XAttn-BMD: Multimodal Deep Learning with Cross-Attention for Femoral Neck Bone Mineral Density Estimation
Yilin Zhang, Leo D. Westbury, Elaine M. Dennison, Nicholas C. Harvey, Nicholas R. Fuggle, Rahman Attar
TL;DR
XAttn-BMD addresses the challenge of estimating femoral neck BMD from widely available hip X-rays by fusing image data with structured clinical metadata through a bidirectional cross-attention mechanism. A lightweight ResNet34 image encoder and an MLP metadata encoder are fused via a three-layer, four-head cross-attention module, with a layer-wise fusion weight and a key-value updater to refine representations; a Weighted Smooth L1 loss emphasizes clinically important low-BMD cases. In experiments on the Hertfordshire Cohort data, this approach outperformed concatenation baselines across regression (MSE, MAE, $R^2$) and binary screening tasks (ROC-AUC, precision, recall, F1), with robust cross-validation and visualization of field-level metadata attention.

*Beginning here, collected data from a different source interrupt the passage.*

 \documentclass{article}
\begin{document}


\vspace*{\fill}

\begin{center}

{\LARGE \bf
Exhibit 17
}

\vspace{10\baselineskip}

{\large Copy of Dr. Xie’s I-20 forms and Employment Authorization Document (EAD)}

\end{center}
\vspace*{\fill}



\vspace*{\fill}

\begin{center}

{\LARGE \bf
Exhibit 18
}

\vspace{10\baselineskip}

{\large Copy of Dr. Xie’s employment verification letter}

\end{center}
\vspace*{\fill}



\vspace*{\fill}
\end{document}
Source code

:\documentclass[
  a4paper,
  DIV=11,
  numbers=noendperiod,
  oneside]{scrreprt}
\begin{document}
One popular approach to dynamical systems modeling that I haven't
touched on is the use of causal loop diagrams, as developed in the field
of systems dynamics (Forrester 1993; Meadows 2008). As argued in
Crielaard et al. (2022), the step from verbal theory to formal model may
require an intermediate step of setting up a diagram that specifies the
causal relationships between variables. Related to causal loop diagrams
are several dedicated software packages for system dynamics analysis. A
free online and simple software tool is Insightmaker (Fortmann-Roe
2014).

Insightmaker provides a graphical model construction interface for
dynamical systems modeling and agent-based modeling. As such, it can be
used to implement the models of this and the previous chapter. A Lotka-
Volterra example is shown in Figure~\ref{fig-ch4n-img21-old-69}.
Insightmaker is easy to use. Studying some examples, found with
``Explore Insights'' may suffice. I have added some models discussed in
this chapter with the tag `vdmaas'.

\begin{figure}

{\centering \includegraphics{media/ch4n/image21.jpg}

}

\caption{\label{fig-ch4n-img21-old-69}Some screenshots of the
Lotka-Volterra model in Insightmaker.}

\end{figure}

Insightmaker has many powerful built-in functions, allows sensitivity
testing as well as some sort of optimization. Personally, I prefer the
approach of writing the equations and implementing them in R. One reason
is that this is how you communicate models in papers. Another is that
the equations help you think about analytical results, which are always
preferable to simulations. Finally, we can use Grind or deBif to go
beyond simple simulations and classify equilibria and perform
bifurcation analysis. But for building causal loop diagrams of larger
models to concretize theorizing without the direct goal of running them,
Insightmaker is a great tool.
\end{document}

The results suggest meaningful clinical factor–level interpretability and potential utility for osteoporosis screening in settings with limited access to DXA, though external validation on larger multicenter datasets is needed.
Abstract
Poor bone health is a significant public health concern, and low bone mineral density (BMD) leads to an increased fracture risk, a key feature of osteoporosis. We present XAttn-BMD (Cross-Attention BMD), a multimodal deep learning framework that predicts femoral neck BMD from hip X-ray images and structured clinical metadata. It utilizes a novel bidirectional cross-attention mechanism to dynamically integrate image and metadata features for cross-modal mutual reinforcement. A Weighted Smooth L1 loss is tailored to address BMD imbalance and prioritize clinically significant cases. Extensive experiments on the data from the Hertfordshire Cohort Study show that our model outperforms the baseline models in regression generalization and robustness. Ablation studies confirm the effectiveness of both cross-attention fusion and the customized loss function. Experimental results show that the integration of multimodal data via cross-attention outperforms naive feature concatenation without cross-attention, reducing MSE by 16.7%, MAE by 6.03%, and increasing the R2 score by 16.4%, highlighting the effectiveness of the approach for femoral neck BMD estimation. Furthermore, screening performance was evaluated using binary classification at clinically relevant femoral neck BMD thresholds, demonstrating the model's potential in real-world scenarios.